The ‘necessary lessons’ of the 1979 Sino-Vietnamese War

Society & Culture

If Chinese commanders had observed the experiences of French and American forces in Vietnam, they seem to have learned few lessons.

This Week in China’s History: February 17, 1979

“If you don’t teach them some necessary lessons, it just won’t do.”

This was how Dèng Xiǎopíng 邓小平, consolidating his political power, described PRC policy toward Vietnam, speaking to reporters in Washington, D.C., late in January 1979. Two weeks later, China and Vietnam went to war.
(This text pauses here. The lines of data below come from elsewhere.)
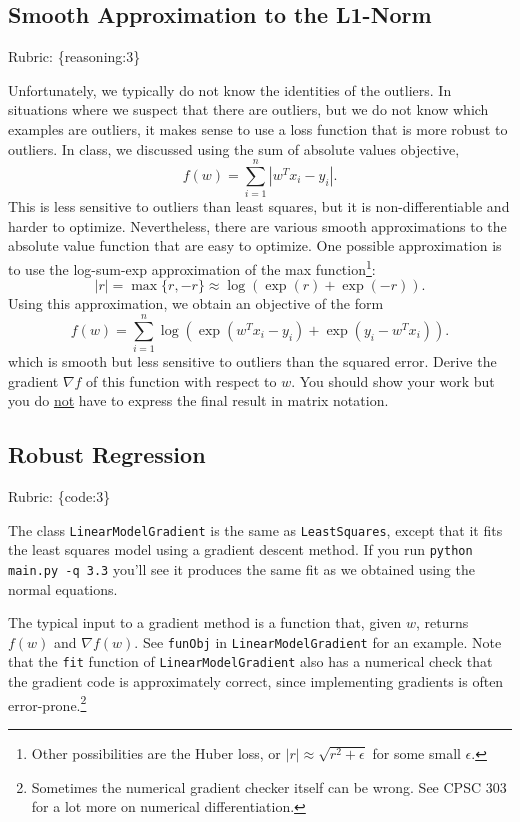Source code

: \documentclass{article}
\def\rubric#1{\gre{Rubric: \{#1\}}}{}
\def\blu#1{{\color{blu}#1}}
\def\gre#1{{\color{gre}#1}}
\begin{document}
\subsection{Smooth Approximation to the L1-Norm}
\rubric{reasoning:3}

Unfortunately, we typically do not know the identities of the outliers. In situations where we suspect that there are outliers, but we do not know which examples are outliers, it makes sense to use a loss function that is more robust to outliers. In class, we discussed using the sum of absolute values objective,
\[
f(w) = \sum_{i=1}^n |w^Tx_i - y_i|.
\]
This is less sensitive to outliers than least squares, but it is non-differentiable and harder to optimize. Nevertheless, there are various smooth approximations to the absolute value function that are easy to optimize. One possible approximation is to use the log-sum-exp approximation of the max function\footnote{Other possibilities are the Huber loss, or $|r|\approx \sqrt{r^2+\epsilon}$ for some small $\epsilon$.}:
\[
|r| = \max\{r, -r\} \approx \log(\exp(r) + \exp(-r)).
\]
Using this approximation, we obtain an objective of the form
\[
f(w) {=} \sum_{i=1}^n  \log\left(\exp(w^Tx_i - y_i) + \exp(y_i - w^Tx_i)\right).
\]
which is smooth but less sensitive to outliers than the squared error. \blu{Derive
 the gradient $\nabla f$ of this function with respect to $w$. You should show your work but you do \underline{not} have to express the final result in matrix notation.}

\subsection{Robust Regression}
\rubric{code:3}

The class \texttt{LinearModelGradient} is the same as \texttt{LeastSquares}, except that it fits the least squares model using a gradient descent method. If you run \verb|python main.py -q 3.3| you'll see it produces the same fit as we obtained using the normal equations.

The typical input to a gradient method is a function that, given $w$, returns $f(w)$ and $\nabla f(w)$. See \texttt{funObj} in \texttt{LinearModelGradient} for an example. Note that the \texttt{fit} function of \texttt{LinearModelGradient} also has a numerical check that the gradient code is approximately correct, since implementing gradients is often error-prone.\footnote{Sometimes the numerical gradient checker itself can be wrong. See CPSC 303 for a lot more on numerical differentiation.}
\end{document}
Needless to say, the two sides gave very different accounts, visible thanks to the National Security Archive housed at George Washington University. In its official statement, China’s Xinhua News agency declared, “Ignoring China’s repeated warnings, the Vietnamese authorities have of late continually sent armed forces to encroach on Chinese territory and attack Chinese frontier guards and inhabitants…In the past six months alone, the Vietnamese have made armed incursions on more than seven hundred occasions and killed or wounded more than three hundred Chinese frontier guards and inhabitants.” The official announcement of war was understated: “Driven beyond forbearance, Chinese frontier troops have been forced to rise in counterattack.”

The Chinese treated Vietnam as though it were a misbehaving younger sibling needing to be put in its place.

The Vietnamese government contended that it had “made every effort to contribute to turning the Viet Nam–China border into a border of friendship,” but accused the Chinese government of “dark” and “perfidious schemes” and “odious tricks” against their neighbor: “The Chinese authorities, who are pursuing a hostile policy toward Viet Nam and bringing about an extremely tense situation along the border between the two countries, must bear full responsibility for their dangerous adventurous actions.”

It was not the first time China had shed blood in conflict with a communist neighbor, but this was on a different scale than the skirmish between China and the Soviets along their icy northeastern border a decade earlier. As many as 300,000 Chinese troops attacked Vietnamese border defenses, supported by artillery. Through mountainous terrain with some 400 tanks, the People’s Liberation Army advanced on several Vietnamese provincial capitals.

If Chinese commanders had observed the experiences of French and American forces in Vietnam since 1945, they seem to have learned few lessons. In China’s Quest, a history of PRC foreign policy, John Garver lists Chinese tactical failures that mirror those of their Western predecessors: “Maps were out of date. Terrain often proved more rugged than anticipated…Vietnamese forces outflanked by the PLA withdrew into nearby mountains or forests where they knew the location of caves and tunnel complexes, and reemerged to attack…PLA logistics services were inadequate to supply front-line forces…Communication and command problems plagued the Chinese side.”

The Vietnamese forces also enjoyed several clear advantages. There were few combat veterans among the PLA ranks; most of the Vietnamese soldiers had years of experience. The Vietnamese also had generally superior weapons, some supplied by the Soviet Union, others captured from the Americans. Furthermore, little incentive was needed to motivate Vietnamese soldiers to defend their territory against China, whose long history of violence toward Vietnam was a central part of the education there.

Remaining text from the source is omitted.